Many people
will tell you that the back cast is the most
important part of casting. There is a little
rule somewhere that "you can't have a
good forward cast unless you get a good
backcast", which although not strictly
true, it is the case that it sure helps
your forward cast to have a good backcast.
Certainly if you have a low back cast and then come over the top with the forward cast, then you are either going to throw a high forward
cast or an open loop.
The first
faults a beginner usually has with a
pick-and-lay-down cast are usually in the
backcast. The faults are this:
Taking
the rod too far backwards
Failure
to stop the rod - which is really the
same as the first point
Failure
to get an effective lift - either by
completely forgetting the lift
element of the cast and throwing a large
open loop, or worse; a low,
face-level cast flying directly at
the caster, with alarming pace (this is caused by the rod bending against the surface tension on the line, and
then unbending as soon as the line is free - duck!), or by remembering the lift but starting
with the rod near the horizontal and
ending up clearing the line from the water too far backwards, so that
by the time the backcast has been
completed, the line has travelled over
and down and not up and back.
When teaching
(or even when practising myself), I imagine
casting straight up into the sky. If you try
to cast the line vertically upwards, you
generally get a great backcast. Its a mental
thing.
Remember that
for the backcast the stroke should be small -
we are merely flicking the tip of the rod.

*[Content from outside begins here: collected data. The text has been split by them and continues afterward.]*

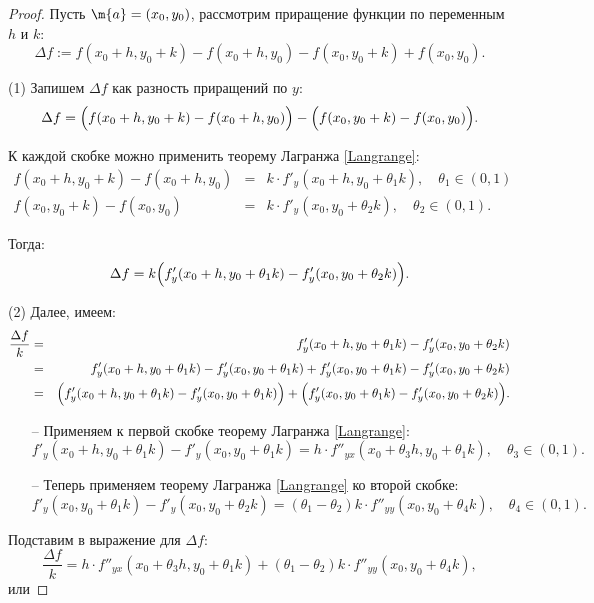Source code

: \begin{proof}
    Пусть $\m{a} = (x_0,y_0)$, рассмотрим приращение функции по переменным \( h \) и \( k \):  
   \[
   \Delta f := f(x_0+h, y_0+k) - f(x_0+h, y_0) - f(x_0, y_0+k) + f(x_0, y_0).
   \]

(1) Запишем \(\Delta f\) как разность приращений по \(y\):  
\[
\Delta f = \Bigl(f(x_0+h, y_0+k) - f(x_0+h, y_0)\Bigr) - \Bigl(f(x_0, y_0+k) - f(x_0, y_0)\Bigr).
\]  

К каждой скобке можно применить теорему Лагранжа \ref{Langrange}:
\begin{eqnarray*}
f(x_0+h, y_0+k) - f(x_0+h, y_0) &=& k \cdot f'_y(x_0+h, y_0 + \theta_1 k), \quad \theta_1 \in (0, 1)    \\
f(x_0, y_0+k) - f(x_0, y_0) &=& k \cdot f'_y(x_0, y_0 + \theta_2 k), \quad \theta_2 \in (0, 1).
\end{eqnarray*}

Тогда:  
\[
\Delta f = k \Bigl(f'_y(x_0+h, y_0 + \theta_1 k) - f'_y(x_0, y_0 + \theta_2 k)\Bigr).
\]

(2) Далее, имеем:
\begin{eqnarray*}
    \frac{\Delta f}{k} &=& f'_y(x_0+h, y_0 + \theta_1 k) - f'_y(x_0, y_0 + \theta_2 k) \\
    &=&f'_y(x_0+h, y_0 + \theta_1 k) - f'_y(x_0, y_0 + \theta_1 k) + f'_y(x_0, y_0 + \theta_1 k) - f'_y(x_0, y_0 + \theta_2 k) \\
    &=& \Bigl(f'_y(x_0+h, y_0 + \theta_1 k) - f'_y(x_0, y_0 + \theta_1 k)\Bigr) + \Bigl( f'_y(x_0, y_0 + \theta_1 k) - f'_y(x_0, y_0 + \theta_2 k) \Bigr).
\end{eqnarray*}


\begin{itemize}
\item[--] Применяем к первой скобке теорему Лагранжа \ref{Langrange}:  
\[
f'_y(x_0+h, y_0 + \theta_1 k) - f'_y(x_0, y_0 + \theta_1 k) = h \cdot f''_{yx}(x_0 + \theta_3 h, y_0 + \theta_1 k), \quad \theta_3 \in (0, 1).
\]
\item[--] Теперь применяем теорему Лагранжа \ref{Langrange} ко второй скобке:  
\[
f'_y(x_0, y_0 + \theta_1 k) - f'_y(x_0, y_0 + \theta_2 k) = (\theta_1 - \theta_2)k \cdot f''_{yy}(x_0, y_0 + \theta_4 k), \quad \theta_4 \in (0, 1).
\]
\end{itemize}

Подставим в выражение для \(\Delta f\):  
\[
\frac{\Delta f}{k} =h \cdot f''_{yx}(x_0 + \theta_3 h, y_0 + \theta_1 k) + (\theta_1 - \theta_2)k \cdot f''_{yy}(x_0, y_0 + \theta_4 k),
\]
или


\end{proof}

Ten yards, maybe a little more is all we are
trying to aerialise. Initially. Later when we
get involved in overhangs and rear back
shoots then we can relax this rule.
I purposely move the hand upwards into the stop, with a little twist of the wrist. This gives me
a narrow loop. It's a little upwards corkscrew movement.
Positive stop.
Positive stop. Positive stop.
With a really
great loop on the backcast - even with a
drift - you can often end up with the very
end of the line dipping downwards after the loop has straightened, its very
much like forward casting with an attempt to
get the fly to land first (tuck cast). And it can be a
real pain in the arse. There are several ways to
counteract this:
You
could try shooting some line into the
back cast - something we will deal
with separately.
You
could force the loop to travel under
the rod on the backcast so that when
it straightens the line pops up and
not down (this is a really smart
trick incidentally and is great for casting over low bushes or when using a heavy lure).
You
could bring the loop around the side
of the rod on the backcast (a la
Belgian Cast)
Some casters
watch every single back cast, to see when it
has fully straightened. Often a recommended
viewing position is the open stance. Some
casters hardly ever watch their backcast.
Frankly unless watching the back loop, brings
in some fault of its own - such as a body twist resulting in a curved track of the rod tip - I can see nothing
wrong with watching them (in fact it can help!). This said, however,
there are times - specifically in fishing
situations when you really don't want to
take time out to watch your backcast, in
these circumstances 'feeling' for the line
with the rear drift really comes in handy
(and it helps to have practised it before
encountering Mr Lunker).
Feeling for the line straightening should, however, be a sixth sense and not a literal pull
on the rod tip. Having the line bounce against your rod tip is not a good position with which to be starting the forward cast.
The forward
cast can actually tell us what happened
behind us. There are two things to look out
for: the first is a complete heap at your
feet - generally just preceded by an almighty
'crack' this is failure for the backcast to
straighten out (not long enough pause) and
the second is for the line to land in a
wriggle as opposed to perfectly straight and
is caused by a low backcast (when I get this I call it a presentation cast BTW! - see puddle cast).